Bing Search Revamped: Faster and Smarter Results

Microsoft has revamped Bing’s search technology by integrating advanced language models, promising cost savings alongside quicker and more accurate search outcomes.

The latest updates feature a combination of large language models (LLMs), small language models (SLMs), and cutting-edge optimization strategies aimed at refining search performance.

Advancements in Search Technology

Microsoft revealed these enhancements in a recent announcement, emphasizing their commitment to improving search. According to the company:

“At Bing, innovation drives our approach to search. By utilizing both Large Language Models (LLMs) and Small Language Models (SLMs), we’ve reached a pivotal moment in boosting search efficiency. While transformer models have been effective, evolving user demands require even more capable systems.”

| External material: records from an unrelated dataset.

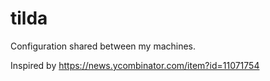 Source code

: # tilda

Configuration shared between my machines.

Inspired by https://news.ycombinator.com/item?id=11071754
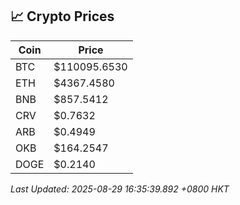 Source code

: ## 📈 Crypto Prices

| Coin | Price |
| ---- | ----- |
| BTC | $110095.6530 |
| ETH | $4367.4580 |
| BNB | $857.5412 |
| CRV | $0.7632 |
| ARB | $0.4949 |
| OKB | $164.2547 |
| DOGE | $0.2140 |

_Last Updated: 2025-08-29 16:35:39.892 +0800 HKT_ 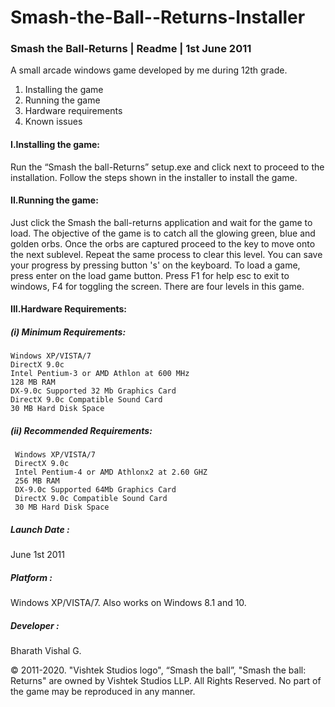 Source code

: # Smash-the-Ball--Returns-Installer

### Smash the Ball-Returns               |                   Readme                        |              1st June 2011


A small arcade windows game developed by me during 12th grade.


1. Installing the game
2. Running the game
3. Hardware requirements
4. Known issues



#### I.Installing the game:
Run the “Smash the ball-Returns” setup.exe and click next to proceed to the installation. Follow the steps shown in the installer to install the game.



#### II.Running the game:
Just click the Smash the ball-returns application and wait for the game to load. The objective of the game is to catch all the glowing green, blue and golden orbs. Once the orbs are captured proceed to the key to move onto the next sublevel. Repeat the same process to clear this level. You can save your progress by pressing button 's' on the keyboard. To load a game, press enter on the load game button. Press F1 for help esc to exit to windows, F4 for toggling the screen. There are four levels in this game. 




#### III.Hardware Requirements:

##### (i) Minimum Requirements:
    Windows XP/VISTA/7
    DirectX 9.0c
    Intel Pentium-3 or AMD Athlon at 600 MHz
    128 MB RAM
    DX-9.0c Supported 32 Mb Graphics Card 	
    DirectX 9.0c Compatible Sound Card
    30 MB Hard Disk Space


##### (ii) Recommended Requirements:
     Windows XP/VISTA/7
     DirectX 9.0c
     Intel Pentium-4 or AMD Athlonx2 at 2.60 GHZ
     256 MB RAM
     DX-9.0c Supported 64Mb Graphics Card 	
     DirectX 9.0c Compatible Sound Card
     30 MB Hard Disk Space




##### Launch Date : 
June 1st 2011
 

##### Platform :
Windows XP/VISTA/7. Also works on Windows 8.1 and 10.
 

##### Developer :
Bharath Vishal G.
 

© 2011-2020. "Vishtek Studios logo", “Smash the ball”, "Smash the ball: Returns" are owned by Vishtek Studios LLP. All Rights Reserved. No part of the game may be reproduced in any manner.
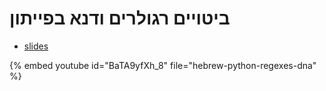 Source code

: # ביטויים רגולרים ודנא בפייתון


* [slides](https://code-maven.com/slides/python-programming/regex-dna)

{% embed youtube id="BaTA9yfXh_8" file="hebrew-python-regexes-dna" %}

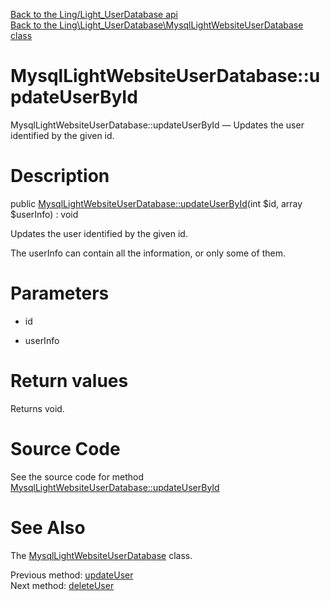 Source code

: [Back to the Ling/Light_UserDatabase api](https://github.com/lingtalfi/Light_UserDatabase/blob/master/doc/api/Ling/Light_UserDatabase.md)<br>
[Back to the Ling\Light_UserDatabase\MysqlLightWebsiteUserDatabase class](https://github.com/lingtalfi/Light_UserDatabase/blob/master/doc/api/Ling/Light_UserDatabase/MysqlLightWebsiteUserDatabase.md)


MysqlLightWebsiteUserDatabase::updateUserById
================



MysqlLightWebsiteUserDatabase::updateUserById — Updates the user identified by the given id.




Description
================


public [MysqlLightWebsiteUserDatabase::updateUserById](https://github.com/lingtalfi/Light_UserDatabase/blob/master/doc/api/Ling/Light_UserDatabase/MysqlLightWebsiteUserDatabase/updateUserById.md)(int $id, array $userInfo) : void




Updates the user identified by the given id.

The userInfo can contain all the information, or only some of them.




Parameters
================


- id

    

- userInfo

    


Return values
================

Returns void.








Source Code
===========
See the source code for method [MysqlLightWebsiteUserDatabase::updateUserById](https://github.com/lingtalfi/Light_UserDatabase/blob/master/MysqlLightWebsiteUserDatabase.php#L319-L337)


See Also
================

The [MysqlLightWebsiteUserDatabase](https://github.com/lingtalfi/Light_UserDatabase/blob/master/doc/api/Ling/Light_UserDatabase/MysqlLightWebsiteUserDatabase.md) class.

Previous method: [updateUser](https://github.com/lingtalfi/Light_UserDatabase/blob/master/doc/api/Ling/Light_UserDatabase/MysqlLightWebsiteUserDatabase/updateUser.md)<br>Next method: [deleteUser](https://github.com/lingtalfi/Light_UserDatabase/blob/master/doc/api/Ling/Light_UserDatabase/MysqlLightWebsiteUserDatabase/deleteUser.md)<br>

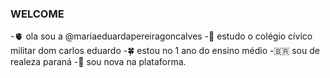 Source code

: ### WELCOME
-🫀 ola sou a @mariaeduardapereiragoncalves
-📖 estudo o colégio cívico militar dom carlos eduardo
-🍀 estou no 1 ano do ensino médio
-🇧🇷 sou de realeza paraná
-🤙 sou nova na plataforma.
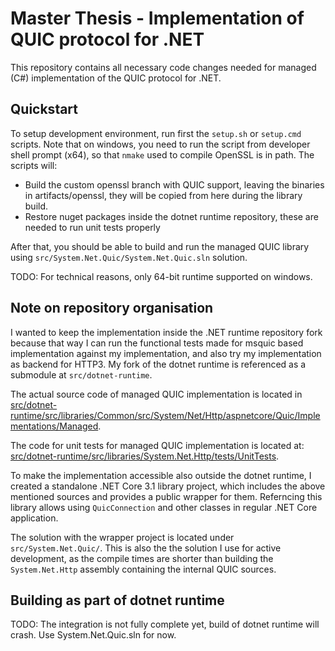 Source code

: # Master Thesis - Implementation of QUIC protocol for .NET

This repository contains all necessary code changes needed for managed (C#)
implementation of the QUIC protocol for .NET.

## Quickstart

To setup development environment, run first the `setup.sh` or `setup.cmd` scripts.
Note that on windows, you need to run the script from developer shell prompt (x64), so that `nmake`
used to compile OpenSSL is in path. The scripts will:
- Build the custom openssl branch with QUIC support, leaving the binaries in artifacts/openssl, they
  will be copied from here during the library build.
- Restore nuget packages inside the dotnet runtime repository, these are needed to run unit tests
  properly

After that, you should be able to build and run the managed QUIC library using
`src/System.Net.Quic/System.Net.Quic.sln` solution.

TODO: For technical reasons, only 64-bit runtime supported on windows.

## Note on repository organisation

I wanted to keep the implementation inside the .NET runtime repository fork because that way I
can run the functional tests made for msquic based implementation against my implementation, and
also try my implementation as backend for HTTP3. My fork of the dotnet runtime is referenced as a
submodule at `src/dotnet-runtime`.

The actual source code of managed QUIC implementation is located in
[src/dotnet-runtime/src/libraries/Common/src/System/Net/Http/aspnetcore/Quic/Implementations/Managed](https://github.com/rzikm/dotnet-runtime/tree/master-managed-quic/src/libraries/Common/src/System/Net/Http/aspnetcore/Quic/Implementations/Managed).

The code for unit tests for managed QUIC implementation is located at:
[src/dotnet-runtime/src/libraries/System.Net.Http/tests/UnitTests](https://github.com/rzikm/dotnet-runtime/tree/master-managed-quic/src/libraries/System.Net.Http/tests/UnitTests).

To make the implementation accessible also outside the dotnet runtime, I created a standalone .NET
Core 3.1 library project, which includes the above mentioned sources and provides a public wrapper
for them. Referncing this library allows using `QuicConnection` and other classes in regular .NET
Core application.

The solution with the wrapper project is located under `src/System.Net.Quic/`. This is also the the
solution I use for active development, as the compile times are shorter than building the
`System.Net.Http` assembly containing the internal QUIC sources.

## Building as part of dotnet runtime

TODO: The integration is not fully complete yet, build of dotnet runtime will crash. Use
System.Net.Quic.sln for now.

Balancing Performance and Efficiency

Implementing LLMs often raises challenges related to speed and operational costs. To address this, Bing developed SLMs, which are said to operate 100 times faster than traditional LLMs. The company elaborated:

“LLMs are resource-intensive and slow to execute. To enhance performance, we’ve trained SLMs, achieving approximately 100x throughput improvement over LLMs, resulting in faster and more precise query processing.”

Additionally, Bing employs NVIDIA’s TensorRT-LLM technology to optimize the performance of these models. TensorRT-LLM enables faster and more cost-effective execution of large models on NVIDIA GPUs.

Enhancing Deep Search

Microsoft’s technical documentation highlights how integrating TensorRT-LLM has transformed Bing’s “Deep Search” functionality, which uses SLMs to deliver relevant results in real-time.

Previously, Bing’s transformer model exhibited a latency of 4.76 seconds per batch (20 queries) and a throughput of 4.2 queries per second per instance. With TensorRT-LLM, latency has dropped to 3.03 seconds per batch, while throughput increased to 6.6 queries per second per instance. This represents a 36% reduction in latency and a 57% improvement in operational efficiency.

Microsoft affirmed:

“Our mission is to deliver the best search experience without compromising quality. TensorRT-LLM allows us to reduce inference time, enhancing overall response speed while maintaining top-notch results.”

Benefits for Users

These advancements offer several advantages for Bing users:

Faster and more responsive search results
Enhanced accuracy through SLMs, ensuring better context in answers
Improved cost-effectiveness, enabling future innovations and upgrades

The Significance of Bing’s Strategy

By adopting a hybrid approach of LLMs, SLMs, and TensorRT optimization, Bing is positioning itself as a leader in handling increasingly complex user queries.

As search engines strive to meet growing expectations, Bing’s use of smaller, highly optimized models demonstrates how modern search can balance speed, precision, and efficiency.